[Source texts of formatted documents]
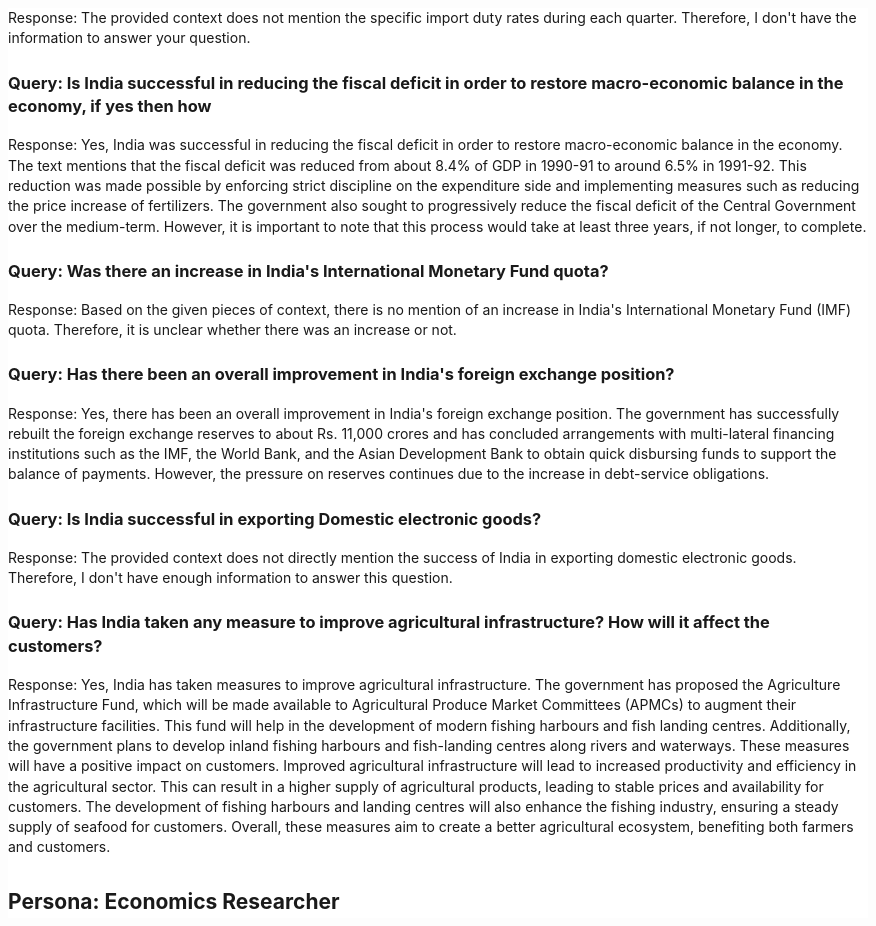 Response: The provided context does not mention the specific import duty rates during each quarter. Therefore, I don't have the information to answer your question.

### Query: Is India successful in reducing the fiscal deficit in order to restore macro-economic balance in the economy, if yes then how

Response: Yes, India was successful in reducing the fiscal deficit in order to restore macro-economic balance in the economy. The text mentions that the fiscal deficit was reduced from about 8.4% of GDP in 1990-91 to around 6.5% in 1991-92. This reduction was made possible by enforcing strict discipline on the expenditure side and implementing measures such as reducing the price increase of fertilizers. The government also sought to progressively reduce the fiscal deficit of the Central Government over the medium-term. However, it is important to note that this process would take at least three years, if not longer, to complete.

### Query: Was there an increase in India's International Monetary Fund quota?

Response: Based on the given pieces of context, there is no mention of an increase in India's International Monetary Fund (IMF) quota. Therefore, it is unclear whether there was an increase or not.

### Query: Has there been an overall improvement in India's foreign exchange position?

Response: Yes, there has been an overall improvement in India's foreign exchange position. The government has successfully rebuilt the foreign exchange reserves to about Rs. 11,000 crores and has concluded arrangements with multi-lateral financing institutions such as the IMF, the World Bank, and the Asian Development Bank to obtain quick disbursing funds to support the balance of payments. However, the pressure on reserves continues due to the increase in debt-service obligations.

### Query: Is India successful in exporting Domestic electronic goods?

Response: The provided context does not directly mention the success of India in exporting domestic electronic goods. Therefore, I don't have enough information to answer this question.

### Query: Has India taken any measure to improve agricultural infrastructure? How will it affect the customers?

Response: Yes, India has taken measures to improve agricultural infrastructure. The government has proposed the Agriculture Infrastructure Fund, which will be made available to Agricultural Produce Market Committees (APMCs) to augment their infrastructure facilities. This fund will help in the development of modern fishing harbours and fish landing centres. Additionally, the government plans to develop inland fishing harbours and fish-landing centres along rivers and waterways.
These measures will have a positive impact on customers. Improved agricultural infrastructure will lead to increased productivity and efficiency in the agricultural sector. This can result in a higher supply of agricultural products, leading to stable prices and availability for customers. The development of fishing harbours and landing centres will also enhance the fishing industry, ensuring a steady supply of seafood for customers. Overall, these measures aim to create a better agricultural ecosystem, benefiting both farmers and customers.

## Persona: Economics Researcher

## What this task involves
For the records above, state how many lines include the string "reducing", giving the number and nothing else.

## Result of this task
2